Visto en forma aislada, el incremento observado en el PIB nacional durante el año pasado podría constituir una buena noticia; sin embargo, la lectura optimista de Calderón no se sostiene si se toman en cuenta datos del pasado inmediato y, sobre todo, de la realidad social del país. No puede pasarse por alto que el aumento referido tiene lugar luego de un desplome histórico, de más de 6 por ciento, en la economía nacional, como consecuencia de la crisis de 2009; es decir que, en el mejor de los casos, y de cumplirse las estimaciones optimistas de Calderón, el país alcanzará en algún momento de 2011 un nivel de riqueza equivalente al que tenía a finales de 2008.
Por otra parte, la realidad indica que, en nuestro país, los ciclos de crecimiento macroeconómico no se ven reflejados en el mejoramiento de las condiciones de vida de la población: por el contrario, recuérdese lo ocurrido entre 2006 y 2008, periodo en que se registraron tasas de crecimiento anual en el PIB nacional y en el que, sin embargo, se produjo un aumento significativo en los niveles de pobreza: tal indicador pasó de 42.6 por ciento del total de la población en 2006 –año en que Calderón asumió la titularidad del Ejecutivo federal– a 47.4 por ciento en 2008, lo que, en términos absolutos, implica un aumento de 6 millones de personas. A esta cifra habrán de sumarse los mexicanos que cayeron en condición de pobreza durante 2009 y 2010 –datos que hasta ahora no han sido difundidos por la autoridad–, y los que estén por hacerlo en el presente año, como consecuencia de las alzas en los precios de alimentos provocadas por fenómenos climatológicos, por decisiones de la propia autoridad –por ejemplo, los incrementos mensuales en los precios de los combustibles– y por la especulación.

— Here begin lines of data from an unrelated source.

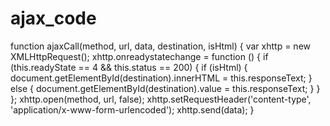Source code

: # ajax_code

function ajaxCall(method, url, data, destination, isHtml) {
    var xhttp = new XMLHttpRequest();
    xhttp.onreadystatechange = function () {
        if (this.readyState == 4 && this.status == 200) {
            if (isHtml) {
                document.getElementById(destination).innerHTML = this.responseText;
                } else {
                document.getElementById(destination).value = this.responseText;
                }
        }
    };
    xhttp.open(method, url, false);
    xhttp.setRequestHeader('content-type', 'application/x-www-form-urlencoded');
    xhttp.send(data);
}
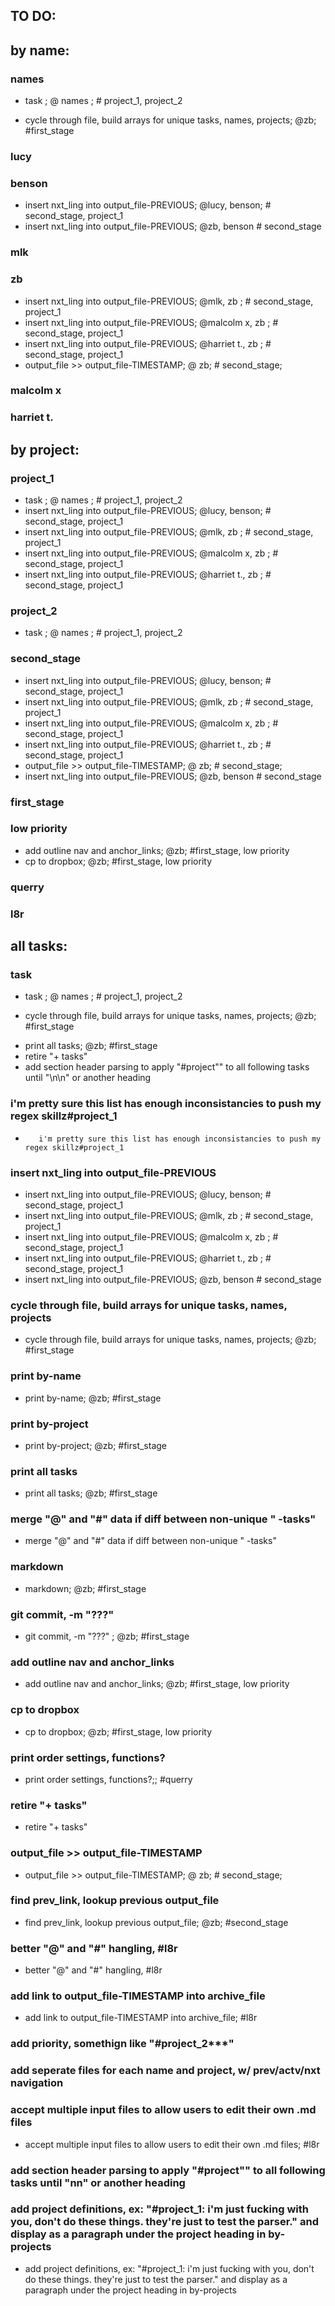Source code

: TO DO:
---


## by name:


###  names

- task ; @ names ; # project_1, project_2
+ cycle through file, build arrays for unique tasks, names, projects; @zb; #first_stage

###  lucy


###  benson

- insert nxt_ling into output_file-PREVIOUS; @lucy, benson; # second_stage, project_1
- insert nxt_ling into output_file-PREVIOUS; @zb, benson # second_stage

###  mlk


###  zb

- insert nxt_ling into output_file-PREVIOUS; @mlk, zb ; # second_stage, project_1
- insert nxt_ling into output_file-PREVIOUS; @malcolm x, zb ; # second_stage, project_1
- insert nxt_ling into output_file-PREVIOUS; @harriet t., zb ; # second_stage, project_1
- output_file >> output_file-TIMESTAMP; @ zb; # second_stage;

###  malcolm x


###  harriet t.


## by project:


###  project_1

- task ; @ names ; # project_1, project_2
- insert nxt_ling into output_file-PREVIOUS; @lucy, benson; # second_stage, project_1
- insert nxt_ling into output_file-PREVIOUS; @mlk, zb ; # second_stage, project_1
- insert nxt_ling into output_file-PREVIOUS; @malcolm x, zb ; # second_stage, project_1
- insert nxt_ling into output_file-PREVIOUS; @harriet t., zb ; # second_stage, project_1

###  project_2

- task ; @ names ; # project_1, project_2

###  second_stage

- insert nxt_ling into output_file-PREVIOUS; @lucy, benson; # second_stage, project_1
- insert nxt_ling into output_file-PREVIOUS; @mlk, zb ; # second_stage, project_1
- insert nxt_ling into output_file-PREVIOUS; @malcolm x, zb ; # second_stage, project_1
- insert nxt_ling into output_file-PREVIOUS; @harriet t., zb ; # second_stage, project_1
- output_file >> output_file-TIMESTAMP; @ zb; # second_stage;
- insert nxt_ling into output_file-PREVIOUS; @zb, benson # second_stage

###  first_stage


###  low priority

- add outline nav and anchor_links; @zb; #first_stage, low priority
- cp to dropbox; @zb; #first_stage, low priority

###  querry


###  l8r


## all tasks:


###  task

- task ; @ names ; # project_1, project_2
+ cycle through file, build arrays for unique tasks, names, projects; @zb; #first_stage
- print all tasks; @zb; #first_stage	  
- retire "+ tasks"
- add section header parsing to apply "#project"" to all following tasks until "\n\n" or another heading

###  i'm pretty sure this list has enough inconsistancies to push my regex skillz#project_1

+ 	  	 i'm pretty sure this list has enough inconsistancies to push my regex skillz#project_1

###  insert nxt_ling into output_file-PREVIOUS

- insert nxt_ling into output_file-PREVIOUS; @lucy, benson; # second_stage, project_1
- insert nxt_ling into output_file-PREVIOUS; @mlk, zb ; # second_stage, project_1
- insert nxt_ling into output_file-PREVIOUS; @malcolm x, zb ; # second_stage, project_1
- insert nxt_ling into output_file-PREVIOUS; @harriet t., zb ; # second_stage, project_1
- insert nxt_ling into output_file-PREVIOUS; @zb, benson # second_stage

###  cycle through file, build arrays for unique tasks, names, projects

+ cycle through file, build arrays for unique tasks, names, projects; @zb; #first_stage

###  print by-name

- print by-name; @zb; #first_stage	 

###  print by-project

- print by-project; @zb; #first_stage  

###  print all tasks

- print all tasks; @zb; #first_stage	  

###  merge "@" and "#" data if diff between non-unique " -tasks"

- merge "@" and "#" data if diff between non-unique " -tasks"

###  markdown

- markdown; @zb; #first_stage

###  git commit, -m "???"

- git commit, -m "???" ; @zb; #first_stage

###  add outline nav and anchor_links

- add outline nav and anchor_links; @zb; #first_stage, low priority

###  cp to dropbox

- cp to dropbox; @zb; #first_stage, low priority

###  print order settings, functions?

- print order settings, functions?;; #querry

###  retire "+ tasks"

- retire "+ tasks"

###  output_file >> output_file-TIMESTAMP

- output_file >> output_file-TIMESTAMP; @ zb; # second_stage;

###  find prev_link, lookup previous output_file

- find prev_link, lookup previous output_file; @zb; #second_stage

###  better "@" and "#" hangling, #l8r

- better "@" and "#" hangling, #l8r

###  add link to output_file-TIMESTAMP into archive_file

- add link to output_file-TIMESTAMP into archive_file; #l8r

###  add priority, somethign like "#project_2***"


###  add seperate files for each name and project, w/ prev/actv/nxt navigation


###  accept multiple input files to allow users to edit their own .md files

- accept multiple input files to allow users to edit their own .md files; #l8r

###  add section header parsing to apply "#project"" to all following tasks until "nn" or another heading


###  add project definitions, ex: "#project_1: i'm just fucking with you, don't do these things. they're just to test the parser." and display as a paragraph under the project heading in by-projects

- add project definitions, ex: "#project_1: i'm just fucking with you, don't do these things. they're just to test the parser." and display as a paragraph under the project heading in by-projects
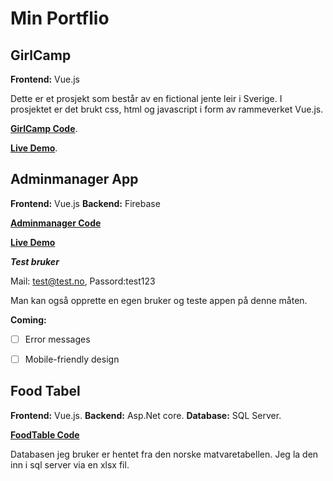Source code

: # Min Portflio

## GirlCamp
**Frontend:** Vue.js

Dette er et prosjekt som består av en fictional jente leir i Sverige. 
I prosjektet er det brukt css, html og javascript i form av rammeverket Vue.js.

[**GirlCamp Code**](https://github.com/JosefineFM/Portflio/tree/master/Vue/girlcamp).

[**Live Demo**](https://girlcamp01.firebaseapp.com/#/). 


## Adminmanager App

**Frontend:** Vue.js
**Backend:** Firebase

[**Adminmanager Code**](https://github.com/JosefineFM/Portflio/tree/master/adminmanager)

[**Live Demo**](https://vue-prod-3615c.firebaseapp.com/#/login?redirect=%2F)

***Test bruker***

Mail: test@test.no,
Passord:test123

Man kan også opprette en egen bruker og teste appen på denne måten. 

**Coming:** 
- [ ] Error messages
- [ ] Mobile-friendly design


## Food Tabel
**Frontend:** Vue.js. 
**Backend:** Asp.Net core.
**Database:** SQL Server.

[**FoodTable Code**](https://github.com/JosefineFM/Portflio/tree/master/Food%20Tabel)

Databasen jeg bruker er hentet fra den norske matvaretabellen. Jeg la den inn i sql server via en xlsx fil. 
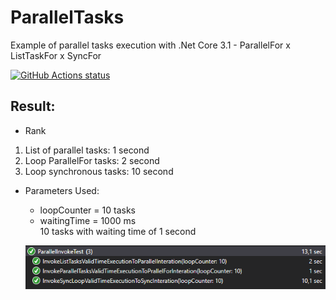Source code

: # ParallelTasks
Example of parallel tasks execution with .Net Core 3.1 - ParallelFor x ListTaskFor x SyncFor

<p align="left">
  <a href="https://github.com/estevaobraga/ParallelTasks"><img alt="GitHub Actions status" src="https://github.com/estevaobraga/ParallelTasks/workflows/.NET%20Core/badge.svg"></a>
</p>

## Result:

- Rank
1) List of parallel tasks: 1 second  
2) Loop ParallelFor tasks: 2 second  
3) Loop synchronous tasks: 10 second

- Parameters Used:
  - loopCounter = 10 tasks
  - waitingTime = 1000 ms  
  10 tasks with waiting time of 1 second  

  ![xUnit Result](badges/result.png)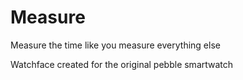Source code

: Measure
=======
Measure the time like you measure everything else

Watchface created for the original pebble smartwatch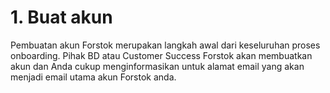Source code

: # 1. Buat akun

Pembuatan akun Forstok merupakan langkah awal dari keseluruhan proses onboarding. Pihak BD atau Customer Success Forstok akan membuatkan akun dan Anda cukup menginformasikan untuk alamat email yang akan menjadi email utama akun Forstok anda.
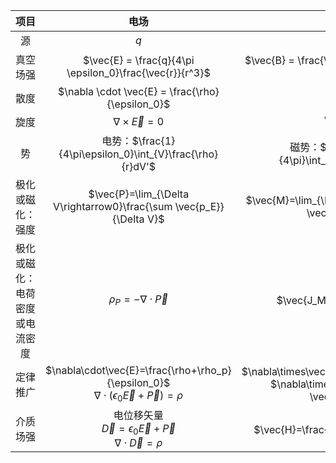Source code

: |              项目              |                             电场                             |                             磁场                             |
| :----------------------------: | :----------------------------------------------------------: | :----------------------------------------------------------: |
|               源               |                             $q$                              |                          $\vec{J}$                           |
|            真空场强            |   $\vec{E} = \frac{q}{4\pi \epsilon_0}\frac{\vec{r}}{r^3}$   | $\vec{B} = \frac{\mu_0}{4\pi}\frac{\vec{J}\times \vec{r}}{r^3}$ |
|              散度              |       $\nabla \cdot \vec{E} = \frac{\rho}{\epsilon_0}$       |                  $\nabla \cdot \vec{B} = 0$                  |
|              旋度              |                 $\nabla \times \vec{E} = 0$                  |           $\nabla \times \vec{B} = \mu_0 \vec{J}$            |
|               势               |  电势：$\frac{1}{4\pi\epsilon_0}\int_{V}\frac{\rho}{r}dV'$   | 磁势：$\vec{A}=\frac{\mu_0}{4\pi}\int_{V}\frac{\vec{J}}{r}dV'$ |
|        极化或磁化：强度        | $\vec{P}=\lim_{\Delta V\rightarrow0}\frac{\sum \vec{p_E}}{\Delta V}$ | $\vec{M}=\lim_{\Delta V\rightarrow0}\frac{\sum \vec{p_M}}{\Delta V}$ |
| 极化或磁化：电荷密度或电流密度 |                 $\rho_P=-\nabla\cdot\vec{P}$                 |               $\vec{J_M}=\nabla\times \vec{M}$               |
|            定律推广            | $\nabla\cdot\vec{E}=\frac{\rho+\rho_p}{\epsilon_0}$<br>$\nabla\cdot(\epsilon_0\vec{E}+\vec{P})=\rho$ | $\nabla\times\vec{B}=\mu_0(\vec{J}+\vec{J_M})$<br>$\nabla\times(\frac{\vec{B}}{\mu_0}-\vec{J_M})=\vec{J}$ |
|            介质场强            | 电位移矢量<br>$\vec{D}=\epsilon_0\vec{E}+\vec{P}$<br> $\nabla\cdot \vec{D} = \rho$ | 磁场强度<br>$\vec{H}=\frac{\vec{B}}{\mu_0}-\vec{J_M}$<br>$\nabla\times\vec{H}=\vec{J}$ |

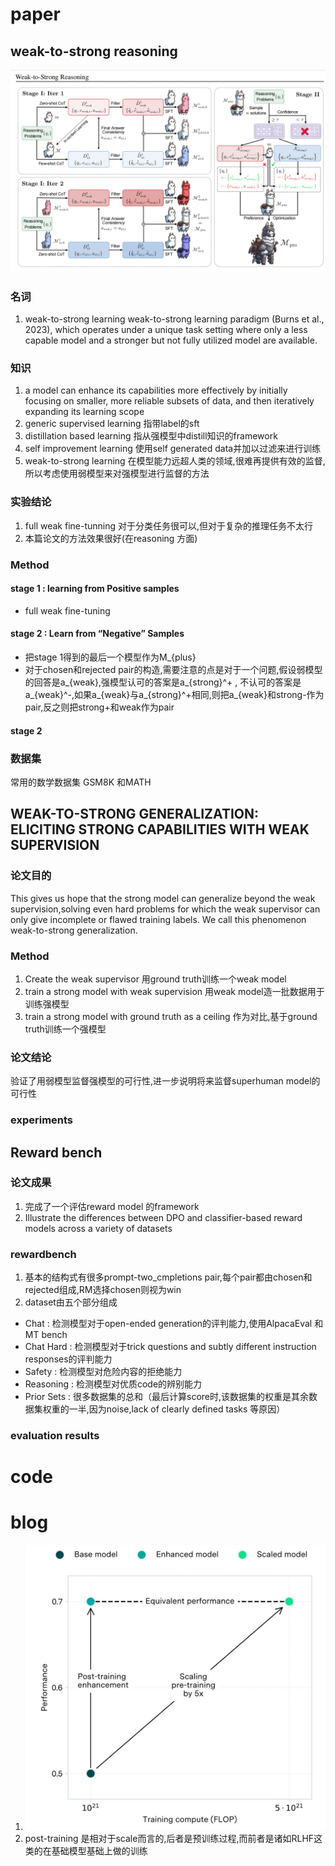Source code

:# paper
## weak-to-strong reasoning
![1721619827585](image/day14/1721619827585.png)
### 名词
1. weak-to-strong learning
weak-to-strong learning paradigm (Burns et al., 2023), which operates under a unique task setting where only a less
capable model and a stronger but not fully utilized model are available.

### 知识
1. a model can enhance its capabilities more effectively by initially focusing on smaller, more reliable subsets of data, and then iteratively expanding its learning scope
2. generic supervised learning 指带label的sft
3. distillation based learning 指从强模型中distill知识的framework
4. self improvement learning 使用self generated data并加以过滤来进行训练
5. weak-to-strong learning 在模型能力远超人类的领域,很难再提供有效的监督,所以考虑使用弱模型来对强模型进行监督的方法
### 实验结论
1. full weak fine-tunning 对于分类任务很可以,但对于复杂的推理任务不太行
2. 本篇论文的方法效果很好(在reasoning 方面)

### Method
#### stage 1 : learning from Positive samples
- full weak fine-tuning
#### stage 2 : Learn from “Negative” Samples
- 把stage 1得到的最后一个模型作为M_{plus}
- 对于chosen和rejected pair的构造,需要注意的点是对于一个问题,假设弱模型的回答是a_{weak},强模型认可的答案是a_{strong}^+ , 不认可的答案是a_{weak}^-,如果a_{weak}与a_{strong}^+相同,则把a_{weak}和strong-作为pair,反之则把strong+和weak作为pair

#### stage 2

### 数据集
常用的数学数据集 GSM8K 和MATH 

## WEAK-TO-STRONG GENERALIZATION: ELICITING STRONG CAPABILITIES WITH WEAK SUPERVISION
### 论文目的
This gives us hope that the strong model can generalize beyond the weak supervision,solving even hard problems for which the weak supervisor can only give incomplete or flawed training labels. We call this phenomenon weak-to-strong generalization.

### Method
1. Create the weak supervisor 
用ground truth训练一个weak model
2. train a strong model with weak supervision
用weak model造一批数据用于训练强模型
3. train a strong model with ground truth as a ceiling 
作为对比,基于ground truth训练一个强模型

### 论文结论
验证了用弱模型监督强模型的可行性,进一步说明将来监督superhuman model的可行性

### experiments

## Reward bench
### 论文成果
1. 完成了一个评估reward model 的framework
2. Illustrate the differences between DPO and classifier-based reward models across a variety of datasets

### rewardbench
1. 基本的结构式有很多prompt-two_cmpletions pair,每个pair都由chosen和rejected组成,RM选择chosen则视为win
2. dataset由五个部分组成
- Chat : 检测模型对于open-ended generation的评判能力,使用AlpacaEval 和MT bench
- Chat Hard : 检测模型对于trick questions and subtly different instruction responses的评判能力
- Safety : 检测模型对危险内容的拒绝能力
- Reasoning : 检测模型对优质code的辨别能力
- Prior Sets : 很多数据集的总和（最后计算score时,该数据集的权重是其余数据集权重的一半,因为noise,lack of clearly defined tasks 等原因）
### evaluation results


# code

# blog
1. ![1721637526740](image/day14/1721637526740.png)
2. post-training 是相对于scale而言的,后者是预训练过程,而前者是诸如RLHF这类的在基础模型基础上做的训练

Así pues, el optimismo manifestado ayer por el jefe del Ejecutivo parece más bien consecuencia de una incapacidad para comprender la situación económica y social del país. Tal incapacidad, llevada a niveles exasperantes, puede derivar en expresiones como las formuladas el pasado lunes por el titular de Hacienda y Crédito Público, Ernesto Cordero, quien afirmó que una familia puede costear un crédito de vivienda, automóvil y aun las colegiaturas de sus hijos con un ingreso mensual de 6 mil pesos.
Ante un escenario de penurias acentuadas y un sentir de zozobra e incertidumbre en amplios sectores de la población, es claro que el gobierno federal no puede contentarse con el mero crecimiento
de la economía. Al respecto, cabe traer a cuento, como contrapunto del optimismo calderonista, el discurso pronunciado ayer por el historiador Miguel León-Portilla –homenajeado en la Universidad Nacional Autónoma de México por sus 85 años de vida–, quien identificó a la desigualdad social y económica como un factor central de la desastrosa circunstancia nacional presente, y como un componente ineludible de la violencia que se vive en el territorio.
La población lleva más de cinco lustros escuchando que primero hay que producir riqueza para después derramarla desde la cúpula hacia la base de la pirámide social. Sin embargo, la aplicación de ese mantra neoliberal ha provocado que en nuestro país coexista la mayor fortuna personal del mundo junto a aproximadamente 20 millones de personas en situación de pobreza alimentaria
–eufemismo académico para decir hambre– y con 25 millones de trabajadores que, según cifras del Inegi, ganan menos de tres salarios mínimos y no obtienen siquiera el ingreso al que hizo referencia Cordero. La riqueza en el país parece haberse generado en cantidades suficientes en las últimas dos décadas como para solventar rescates bancarios, costear campañas electorales insultantemente caras y pagar salarios exorbitantes a los altos funcionarios: se requiere ahora de la decisión política de repartirla en forma justa y equitativa, y para ello es imprescindible abandonar lecturas optimistas y autocomplacientes de los indicadores y avanzar hacia un cambio en la actual política económica.